Oliver Hill
Oliver Hill is a New Zealand artist who has studied at the Dunedin School of Art. Throughout Hill’s life, great interest has been found in modifying different objects, from anything electronic to anything mechanical. He would modify or re-engineer them to the point of being far more unreliable than once before, but far more exciting for him to experience personally.
This is where Hill’s painting has stemmed from. Manipulating the world around him in visual form to where the paintings he creates are an expression of the world as we know it, portrayed in an abstract vibrant form. From Hill’s perspective, this is a means of re-engineering in itself.
Hill has always questioned why he paints, however throughout his time at art school, he has gained a deeper understanding of what this question means although he may never fully understand the answer. Through careful consideration, Hill has come to realise that a primary reason as to why he paints, is to progress self exploration and this question of ‘why’. In a sense, he paints in order to figure out why he paints.

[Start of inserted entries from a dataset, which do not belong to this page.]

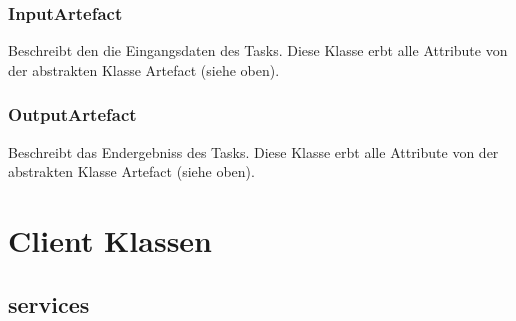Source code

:         \subsubsection{InputArtefact}
			Beschreibt den die Eingangsdaten des Tasks. \newline
			Diese Klasse erbt alle Attribute von der abstrakten Klasse Artefact (siehe oben).
			
        \subsubsection{OutputArtefact}
			Beschreibt das Endergebniss des Tasks. \newline
			Diese Klasse erbt alle Attribute von der abstrakten Klasse Artefact (siehe oben).
			
		

%            


%

\newpage

    \section{Client Klassen}
    
        \subsection{services}
        
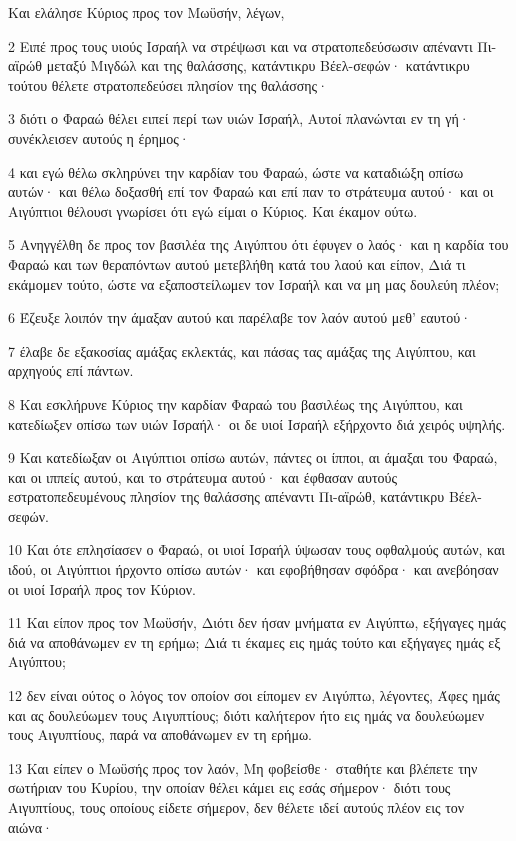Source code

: \par Και ελάλησε Κύριος προς τον Μωϋσήν, λέγων,
\par 2 Ειπέ προς τους υιούς Ισραήλ να στρέψωσι και να στρατοπεδεύσωσιν απέναντι Πι-αϊρώθ μεταξύ Μιγδώλ και της θαλάσσης, κατάντικρυ Βέελ-σεφών· κατάντικρυ τούτου θέλετε στρατοπεδεύσει πλησίον της θαλάσσης·
\par 3 διότι ο Φαραώ θέλει ειπεί περί των υιών Ισραήλ, Αυτοί πλανώνται εν τη γή· συνέκλεισεν αυτούς η έρημος·
\par 4 και εγώ θέλω σκληρύνει την καρδίαν του Φαραώ, ώστε να καταδιώξη οπίσω αυτών· και θέλω δοξασθή επί τον Φαραώ και επί παν το στράτευμα αυτού· και οι Αιγύπτιοι θέλουσι γνωρίσει ότι εγώ είμαι ο Κύριος. Και έκαμον ούτω.
\par 5 Ανηγγέλθη δε προς τον βασιλέα της Αιγύπτου ότι έφυγεν ο λαός· και η καρδία του Φαραώ και των θεραπόντων αυτού μετεβλήθη κατά του λαού και είπον, Διά τι εκάμομεν τούτο, ώστε να εξαποστείλωμεν τον Ισραήλ και να μη μας δουλεύη πλέον;
\par 6 Έζευξε λοιπόν την άμαξαν αυτού και παρέλαβε τον λαόν αυτού μεθ' εαυτού·
\par 7 έλαβε δε εξακοσίας αμάξας εκλεκτάς, και πάσας τας αμάξας της Αιγύπτου, και αρχηγούς επί πάντων.
\par 8 Και εσκλήρυνε Κύριος την καρδίαν Φαραώ του βασιλέως της Αιγύπτου, και κατεδίωξεν οπίσω των υιών Ισραήλ· οι δε υιοί Ισραήλ εξήρχοντο διά χειρός υψηλής.
\par 9 Και κατεδίωξαν οι Αιγύπτιοι οπίσω αυτών, πάντες οι ίπποι, αι άμαξαι του Φαραώ, και οι ιππείς αυτού, και το στράτευμα αυτού· και έφθασαν αυτούς εστρατοπεδευμένους πλησίον της θαλάσσης απέναντι Πι-αϊρώθ, κατάντικρυ Βέελ-σεφών.
\par 10 Και ότε επλησίασεν ο Φαραώ, οι υιοί Ισραήλ ύψωσαν τους οφθαλμούς αυτών, και ιδού, οι Αιγύπτιοι ήρχοντο οπίσω αυτών· και εφοβήθησαν σφόδρα· και ανεβόησαν οι υιοί Ισραήλ προς τον Κύριον.
\par 11 Και είπον προς τον Μωϋσήν, Διότι δεν ήσαν μνήματα εν Αιγύπτω, εξήγαγες ημάς διά να αποθάνωμεν εν τη ερήμω; Διά τι έκαμες εις ημάς τούτο και εξήγαγες ημάς εξ Αιγύπτου;
\par 12 δεν είναι ούτος ο λόγος τον οποίον σοι είπομεν εν Αιγύπτω, λέγοντες, Άφες ημάς και ας δουλεύωμεν τους Αιγυπτίους; διότι καλήτερον ήτο εις ημάς να δουλεύωμεν τους Αιγυπτίους, παρά να αποθάνωμεν εν τη ερήμω.
\par 13 Και είπεν ο Μωϋσής προς τον λαόν, Μη φοβείσθε· σταθήτε και βλέπετε την σωτήριαν του Κυρίου, την οποίαν θέλει κάμει εις εσάς σήμερον· διότι τους Αιγυπτίους, τους οποίους είδετε σήμερον, δεν θέλετε ιδεί αυτούς πλέον εις τον αιώνα·
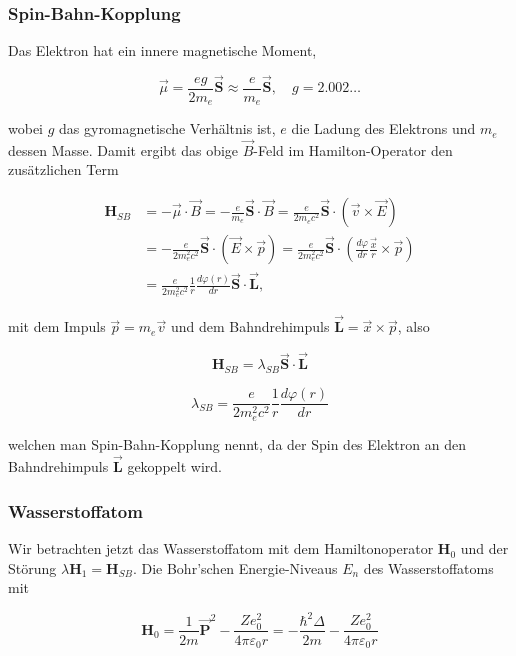\documentclass[10pt, letterpaper]{article}
\begin{document}
\subsubsection*{Spin-Bahn-Kopplung}
Das Elektron hat ein innere magnetische Moment,

$$
\vec{\mu}=\frac{e g}{2 m_{e}} \overrightarrow{\mathbf{S}} \approx \frac{e}{m_{e}} \overrightarrow{\mathbf{S}}, \quad g=2.002 \ldots
$$

wobei $g$ das gyromagnetische Verhältnis ist, $e$ die Ladung des Elektrons und $m_{e}$ dessen Masse. Damit ergibt das obige $\vec{B}$-Feld im Hamilton-Operator den zusätzlichen Term

$$
\begin{aligned}
\mathbf{H}_{S B} & =-\vec{\mu} \cdot \vec{B}=-\frac{e}{m_{e}} \overrightarrow{\mathbf{S}} \cdot \vec{B}=\frac{e}{2 m_{e} c^{2}} \overrightarrow{\mathbf{S}} \cdot(\vec{v} \times \vec{E}) \\
& =-\frac{e}{2 m_{e}^{2} c^{2}} \overrightarrow{\mathbf{S}} \cdot(\vec{E} \times \vec{p})=\frac{e}{2 m_{e}^{2} c^{2}} \overrightarrow{\mathbf{S}} \cdot\left(\frac{d \varphi}{d r} \frac{\vec{x}}{r} \times \vec{p}\right) \\
& =\frac{e}{2 m_{e}^{2} c^{2}} \frac{1}{r} \frac{d \varphi(r)}{d r} \overrightarrow{\mathbf{S}} \cdot \overrightarrow{\mathbf{L}},
\end{aligned}
$$

mit dem Impuls $\vec{p}=m_{e} \vec{v}$ und dem Bahndrehimpuls $\overrightarrow{\mathbf{L}}=\vec{x} \times \vec{p}$, also

$$
\mathbf{H}_{S B}=\lambda_{S B} \overrightarrow{\mathbf{S}} \cdot \overrightarrow{\mathbf{L}}
$$

$$
\lambda_{S B}=\frac{e}{2 m_{e}^{2} c^{2}} \frac{1}{r} \frac{d \varphi(r)}{d r}
$$

welchen man Spin-Bahn-Kopplung nennt, da der Spin des Elektron an den Bahndrehimpuls $\overrightarrow{\mathbf{L}}$ gekoppelt wird.

\subsubsection*{Wasserstoffatom}
Wir betrachten jetzt das Wasserstoffatom mit dem Hamiltonoperator $\mathbf{H}_{0}$ und der Störung $\lambda \mathbf{H}_{1}=\mathbf{H}_{S B}$. Die Bohr'schen Energie-Niveaus $E_{n}$ des Wasserstoffatoms mit

$$
\mathbf{H}_{0}=\frac{1}{2 m} \overrightarrow{\mathbf{P}}^{2}-\frac{Z e_{0}^{2}}{4 \pi \varepsilon_{0} r}=-\frac{\hbar^{2} \Delta}{2 m}-\frac{Z e_{0}^{2}}{4 \pi \varepsilon_{0} r}
$$
\end{document}
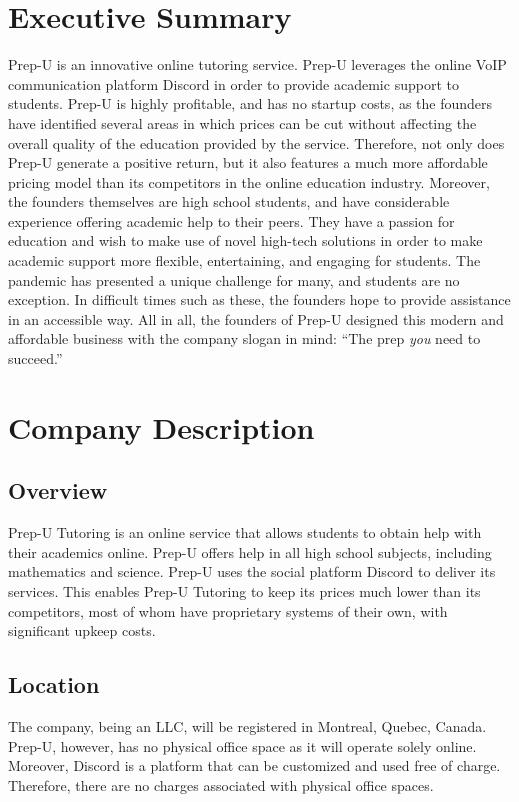 \documentclass{business}
\begin{document}
    \maketitle
    \tableofcontents
    \newpage
    \section{Executive Summary}
    Prep-U is an innovative online tutoring service. Prep-U leverages the online VoIP communication platform Discord in order to provide academic support to students. Prep-U is highly profitable, and has no startup costs, as the founders have identified several areas in which prices can be cut without affecting the overall quality of the education provided by the service. Therefore, not only does Prep-U generate a positive return, but it also features a much more affordable pricing model than its competitors in the online education industry. Moreover, the founders themselves are high school students, and have considerable experience offering academic help to their peers. They have a passion for education and wish to make use of novel high-tech solutions in order to make academic support more flexible, entertaining, and engaging for students. The pandemic has presented a unique challenge for many, and students are no exception. In difficult times such as these, the founders hope to provide assistance in an accessible way. All in all, the founders of Prep-U designed this modern and affordable business with the company slogan in mind: ``The prep \emph{you} need to succeed.''
    \section{Company Description}
    \subsection{Overview}
    Prep-U Tutoring is an online service that allows students to obtain help with their academics online. Prep-U offers help in all high school subjects, including mathematics and science. Prep-U uses the social platform Discord to deliver its services. This enables Prep-U Tutoring to keep its prices much lower than its competitors, most of whom have proprietary systems of their own, with significant upkeep costs.
    \subsection{Location}
    The company, being an LLC, will be registered in Montreal, Quebec, Canada. Prep-U, however, has no physical office space as it will operate solely online. Moreover, Discord is a platform that can be customized and used free of charge. Therefore, there are no charges associated with physical office spaces. 
\end{document}
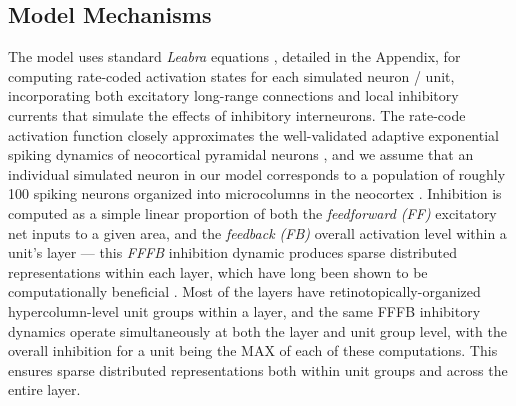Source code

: \documentclass[11pt,twoside]{article}
\newif\myifpdf
\begin{document}
\subsection{Model Mechanisms}
\underline{
}The model uses standard {\em Leabra} equations \cite{OReillyHazyHerd15,OReillyMunakataFrankEtAl12,OReillyMunakata00}, detailed in the Appendix, for computing rate-coded activation states for each simulated neuron / unit, incorporating both excitatory long-range connections and local inhibitory currents that simulate the effects of inhibitory interneurons.  The rate-code activation function closely approximates the well-validated adaptive exponential spiking dynamics of neocortical pyramidal neurons \cite{BretteGerstner05}, and we assume that an individual simulated neuron in our model corresponds to a population of roughly 100 spiking neurons organized into microcolumns in the neocortex \cite{BuxhoevedenCasanova02,Mountcastle57,Mountcastle97,RaoWilliamsGoldman-Rakic99}.  Inhibition is computed as a simple linear proportion of both the {\em feedforward (FF)} excitatory net inputs to a given area, and the {\em feedback (FB)} overall activation level within a unit's layer --- this {\em FFFB} inhibition dynamic produces sparse distributed representations within each layer, which have long been shown to be computationally beneficial \cite{Kanerva88,Barlow89,Field94,OlshausenField97}.  Most of the layers have retinotopically-organized hypercolumn-level unit groups within a layer, and the same FFFB inhibitory dynamics operate simultaneously at both the layer and unit group level, with the overall inhibition for a unit being the MAX of each of these computations.  This ensures sparse distributed representations both within unit groups and across the entire layer.
\end{document}

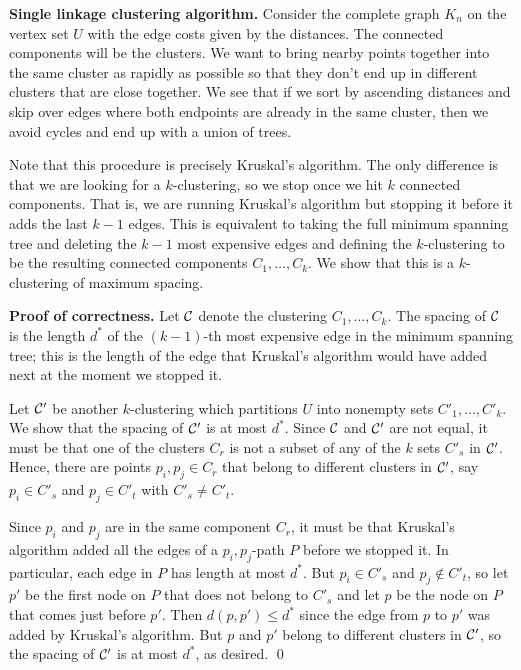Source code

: \documentclass{article}
\begin{document}
{\color{violet}
{\bf Single linkage clustering algorithm.} Consider the complete
graph $K_n$ on the vertex set $U$ with the edge costs given by 
the distances. The connected components will be the clusters. 
We want to bring nearby points together into the 
same cluster as rapidly as possible so that they don't end up 
in different clusters that are close together. We see that 
if we sort by ascending distances and skip over edges where 
both endpoints are already in the same cluster, then we avoid 
cycles and end up with a union of trees. 

Note that this procedure is precisely Kruskal's algorithm. The only difference 
is that we are looking for a $k$-clustering, so we stop once we hit $k$ 
connected components. That is, we 
are running Kruskal's algorithm but stopping it before it 
adds the last $k-1$ edges. This is equivalent to taking the 
full minimum spanning tree and deleting the $k-1$ most expensive edges 
and defining the $k$-clustering to be the resulting connected 
components $C_1, \dots, C_k$. We show that this is a 
$k$-clustering of maximum spacing.}

{\color{blue}
{\bf Proof of correctness.} Let ${\cal C}$ denote the clustering 
$C_1, \dots, C_k$. The spacing of ${\cal C}$ is the length 
$d^*$ of the $(k-1)$-th most expensive edge in the minimum spanning tree; 
this is the length of the edge that Kruskal's algorithm would have added 
next at the moment we stopped it. 

Let ${\cal C}'$ be another $k$-clustering which partitions $U$ 
into nonempty sets $C'_1, \dots, C'_k$. We show that the spacing of ${\cal C}'$ 
is at most $d^*$.
Since ${\cal C}$ and ${\cal C}'$ are not equal, it must be that one of 
the clusters $C_r$ is not a subset of any of the $k$ sets $C'_s$ in ${\cal C}'$. 
Hence, there are points $p_i, p_j \in C_r$ that belong to different 
clusters in ${\cal C}'$, say $p_i \in C'_s$ and $p_j \in C'_t$ with 
$C'_s \neq C'_t$. 

Since $p_i$ and $p_j$ are in the same component $C_r$, it must be that 
Kruskal's algorithm added all the edges of a $p_i, p_j$-path $P$ 
before we stopped it. In particular, each edge in $P$ has length at most $d^*$. 
But $p_i \in C'_s$ and $p_j \notin C'_t$, so let $p'$ be the first 
node on $P$ that does not belong to $C'_s$ and let $p$ be the node on $P$
that comes just before $p'$. Then $d(p, p') \leq d^*$ since the edge 
from $p$ to $p'$ was added by Kruskal's algorithm. But $p$ and $p'$ 
belong to different clusters in ${\cal C}'$, so the spacing of ${\cal C}'$ 
is at most $d^*$, as desired. \qed 
}
\end{document}
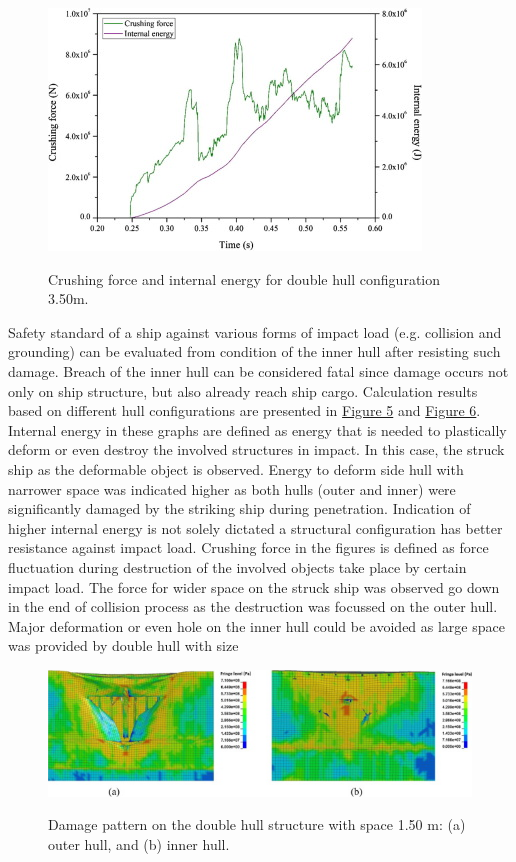 \documentclass[../Final.tex]{subfiles}
\begin{document}
\begin{figure}[ht]
    \centering
    \includegraphics[width=\columnwidth]{fig6.jpg}
    \label{fig6}
    \caption{Crushing force and internal energy for double hull configuration 3.50m.}
\end{figure}

Safety standard of a ship against various forms of impact load (e.g. collision and grounding) can be evaluated from condition of the inner hull after resisting such damage. 
Breach of the inner hull can be considered fatal since damage occurs not only on ship structure, but also already reach ship cargo. Calculation results based on different hull configurations are presented in \hyperref[fig5]{Figure 5} and \hyperref[fig6]{Figure 6}. 
Internal energy in these graphs are defined as energy that is needed to plastically deform or even destroy the involved structures in impact. 
In this case, the struck ship as the deformable object is observed. Energy to deform side hull with narrower space was indicated higher as both hulls (outer and inner) were significantly damaged by the striking ship during penetration. 
Indication of higher internal energy is not solely dictated a structural configuration has better resistance against impact load. 
Crushing force in the figures is defined as force fluctuation during destruction of the involved objects take place by certain impact load. 
The force for wider space on the struck ship was observed go down in the end of collision process as the destruction was focussed on the outer hull. Major deformation or even hole on the inner hull could be 
avoided as large space was provided by double hull with size

\begin{figure}[ht]
    \centering
    \includegraphics[width=\columnwidth]{fig7.jpg}
    \label{fig7}
    \caption{Damage pattern on the double hull structure with space 1.50 m: (a) outer hull, and (b) inner hull.}
\end{figure}
\end{document}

Hill’s series of works “Copy and Paste” work off of the subconscious thought, where childhood memories of certain toys such as the ‘race car play mat’ can be seen in the works. Roadways portraying a city like structure intertwining dislocated buildings gives a glance into how the world may have been portrayed from the eyes of a very new life. Loud vibrant colour, repetitive shape and form, and unusually familiar objects give an almost unsettling feeling of a world once forgotten to your own mind. Now making an appearance as a static painting, forgotten memories arise, forcing the mind to wander into the unknown.